___ GIVEN DATA

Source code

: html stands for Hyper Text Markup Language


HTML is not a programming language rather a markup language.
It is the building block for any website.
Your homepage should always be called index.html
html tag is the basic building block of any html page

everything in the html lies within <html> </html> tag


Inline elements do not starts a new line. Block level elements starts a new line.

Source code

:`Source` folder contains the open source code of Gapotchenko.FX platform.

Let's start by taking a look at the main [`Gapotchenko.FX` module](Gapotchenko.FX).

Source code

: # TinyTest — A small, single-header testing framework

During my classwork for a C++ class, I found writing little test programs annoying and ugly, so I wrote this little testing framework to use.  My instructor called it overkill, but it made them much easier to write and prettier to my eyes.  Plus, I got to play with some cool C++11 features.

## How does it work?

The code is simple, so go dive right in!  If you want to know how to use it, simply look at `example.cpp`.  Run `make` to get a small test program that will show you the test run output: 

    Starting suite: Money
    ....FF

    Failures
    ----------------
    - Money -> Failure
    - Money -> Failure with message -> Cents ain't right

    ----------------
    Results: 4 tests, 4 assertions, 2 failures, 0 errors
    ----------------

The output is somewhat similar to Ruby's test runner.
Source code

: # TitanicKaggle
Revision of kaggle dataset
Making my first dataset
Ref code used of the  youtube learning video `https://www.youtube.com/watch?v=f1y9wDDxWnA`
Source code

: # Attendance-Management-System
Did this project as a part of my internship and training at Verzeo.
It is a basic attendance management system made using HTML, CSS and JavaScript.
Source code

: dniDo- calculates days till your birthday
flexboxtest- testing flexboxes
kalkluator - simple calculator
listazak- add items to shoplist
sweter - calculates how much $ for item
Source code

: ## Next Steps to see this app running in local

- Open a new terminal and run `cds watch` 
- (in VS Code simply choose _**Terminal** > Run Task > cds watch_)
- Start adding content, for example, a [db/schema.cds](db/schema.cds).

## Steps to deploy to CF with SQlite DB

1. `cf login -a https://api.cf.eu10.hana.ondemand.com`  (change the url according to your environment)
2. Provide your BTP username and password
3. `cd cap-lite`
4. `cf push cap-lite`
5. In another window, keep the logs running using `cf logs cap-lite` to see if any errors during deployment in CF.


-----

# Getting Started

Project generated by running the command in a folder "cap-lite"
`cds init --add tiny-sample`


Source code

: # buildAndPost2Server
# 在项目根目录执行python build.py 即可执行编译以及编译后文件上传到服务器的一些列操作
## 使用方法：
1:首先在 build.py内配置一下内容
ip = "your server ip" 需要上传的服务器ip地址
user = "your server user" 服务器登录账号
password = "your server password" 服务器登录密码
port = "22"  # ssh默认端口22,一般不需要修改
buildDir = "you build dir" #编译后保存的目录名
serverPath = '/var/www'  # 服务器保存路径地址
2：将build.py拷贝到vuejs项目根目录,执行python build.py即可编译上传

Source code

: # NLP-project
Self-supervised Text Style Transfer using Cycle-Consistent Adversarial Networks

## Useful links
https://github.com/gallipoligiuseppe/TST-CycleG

______
___ GIVEN DATA

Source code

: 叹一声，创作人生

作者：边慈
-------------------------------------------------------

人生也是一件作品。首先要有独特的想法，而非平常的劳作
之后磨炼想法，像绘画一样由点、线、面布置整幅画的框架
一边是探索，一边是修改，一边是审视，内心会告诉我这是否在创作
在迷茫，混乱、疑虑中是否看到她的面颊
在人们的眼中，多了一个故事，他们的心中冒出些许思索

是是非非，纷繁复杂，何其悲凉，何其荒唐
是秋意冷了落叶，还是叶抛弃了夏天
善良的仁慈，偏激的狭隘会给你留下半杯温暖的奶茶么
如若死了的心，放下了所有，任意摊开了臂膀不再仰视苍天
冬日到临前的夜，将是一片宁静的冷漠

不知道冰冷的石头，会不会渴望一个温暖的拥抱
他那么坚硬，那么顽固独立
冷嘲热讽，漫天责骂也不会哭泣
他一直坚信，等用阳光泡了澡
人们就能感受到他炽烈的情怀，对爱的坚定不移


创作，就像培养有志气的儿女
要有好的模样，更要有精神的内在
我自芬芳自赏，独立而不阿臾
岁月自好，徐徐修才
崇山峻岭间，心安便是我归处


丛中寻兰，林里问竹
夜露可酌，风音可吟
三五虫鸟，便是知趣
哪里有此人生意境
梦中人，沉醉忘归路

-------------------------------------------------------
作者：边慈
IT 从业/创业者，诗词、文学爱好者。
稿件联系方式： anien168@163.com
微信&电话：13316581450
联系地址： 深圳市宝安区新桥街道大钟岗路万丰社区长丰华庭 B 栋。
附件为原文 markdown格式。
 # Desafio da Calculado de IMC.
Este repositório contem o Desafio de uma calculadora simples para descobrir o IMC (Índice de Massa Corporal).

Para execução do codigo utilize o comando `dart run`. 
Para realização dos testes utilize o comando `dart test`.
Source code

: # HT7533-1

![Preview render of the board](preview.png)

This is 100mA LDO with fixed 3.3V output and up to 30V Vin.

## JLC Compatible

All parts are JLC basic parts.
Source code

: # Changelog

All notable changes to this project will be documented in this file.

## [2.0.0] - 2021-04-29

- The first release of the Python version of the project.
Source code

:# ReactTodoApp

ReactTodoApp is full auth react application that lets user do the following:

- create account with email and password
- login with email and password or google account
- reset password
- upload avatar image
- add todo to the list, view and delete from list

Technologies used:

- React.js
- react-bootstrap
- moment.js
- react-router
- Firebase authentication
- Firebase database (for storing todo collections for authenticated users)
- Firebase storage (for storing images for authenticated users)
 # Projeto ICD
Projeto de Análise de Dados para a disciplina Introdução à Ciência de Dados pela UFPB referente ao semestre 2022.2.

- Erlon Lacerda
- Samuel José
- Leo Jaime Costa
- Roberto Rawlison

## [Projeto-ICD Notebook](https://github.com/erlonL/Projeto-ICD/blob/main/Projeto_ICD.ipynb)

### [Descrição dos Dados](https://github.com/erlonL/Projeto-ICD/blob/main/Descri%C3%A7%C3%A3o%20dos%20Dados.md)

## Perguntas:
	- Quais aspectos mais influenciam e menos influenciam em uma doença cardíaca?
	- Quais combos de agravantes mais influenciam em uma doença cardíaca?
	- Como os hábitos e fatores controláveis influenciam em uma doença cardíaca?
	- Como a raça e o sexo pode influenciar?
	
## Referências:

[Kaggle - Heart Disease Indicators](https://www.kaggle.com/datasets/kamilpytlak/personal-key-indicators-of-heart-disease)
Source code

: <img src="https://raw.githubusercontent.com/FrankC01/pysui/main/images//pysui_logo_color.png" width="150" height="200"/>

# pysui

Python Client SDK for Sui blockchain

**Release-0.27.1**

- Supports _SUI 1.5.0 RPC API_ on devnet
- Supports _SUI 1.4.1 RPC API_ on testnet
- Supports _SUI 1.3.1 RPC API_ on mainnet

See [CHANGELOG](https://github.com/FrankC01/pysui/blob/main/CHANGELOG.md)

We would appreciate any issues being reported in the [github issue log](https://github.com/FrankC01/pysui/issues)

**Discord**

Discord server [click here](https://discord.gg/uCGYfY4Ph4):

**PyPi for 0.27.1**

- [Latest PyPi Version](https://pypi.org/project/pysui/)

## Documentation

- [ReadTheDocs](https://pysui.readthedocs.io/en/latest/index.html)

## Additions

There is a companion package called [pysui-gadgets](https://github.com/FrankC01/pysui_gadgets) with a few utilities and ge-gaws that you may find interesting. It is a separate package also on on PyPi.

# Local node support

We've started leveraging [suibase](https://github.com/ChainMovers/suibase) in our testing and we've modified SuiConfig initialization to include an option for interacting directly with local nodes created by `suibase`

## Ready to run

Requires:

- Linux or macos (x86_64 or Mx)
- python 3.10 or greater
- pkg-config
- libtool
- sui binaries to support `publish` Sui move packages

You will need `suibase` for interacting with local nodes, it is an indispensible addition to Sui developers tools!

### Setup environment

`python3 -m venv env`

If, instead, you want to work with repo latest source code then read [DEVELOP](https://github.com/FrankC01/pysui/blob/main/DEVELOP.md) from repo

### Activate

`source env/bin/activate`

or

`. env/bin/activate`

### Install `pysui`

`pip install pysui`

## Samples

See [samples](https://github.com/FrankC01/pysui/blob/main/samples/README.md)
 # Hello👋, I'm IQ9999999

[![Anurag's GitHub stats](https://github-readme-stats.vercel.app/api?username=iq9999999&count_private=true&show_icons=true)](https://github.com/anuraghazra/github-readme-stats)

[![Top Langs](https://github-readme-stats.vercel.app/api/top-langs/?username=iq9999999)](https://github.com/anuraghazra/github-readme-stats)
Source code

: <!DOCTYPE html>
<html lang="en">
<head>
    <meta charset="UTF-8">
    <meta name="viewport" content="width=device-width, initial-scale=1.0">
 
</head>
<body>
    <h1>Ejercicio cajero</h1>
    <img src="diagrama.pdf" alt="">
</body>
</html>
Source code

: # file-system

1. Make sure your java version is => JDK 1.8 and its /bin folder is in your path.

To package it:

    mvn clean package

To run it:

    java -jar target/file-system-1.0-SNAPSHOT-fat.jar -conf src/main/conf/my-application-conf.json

______

#### [WORK REQUIRED]
Of the lines in the listing, some hold the word "building". Report how many, and only that.

#### [YOUR RESPONSE]
2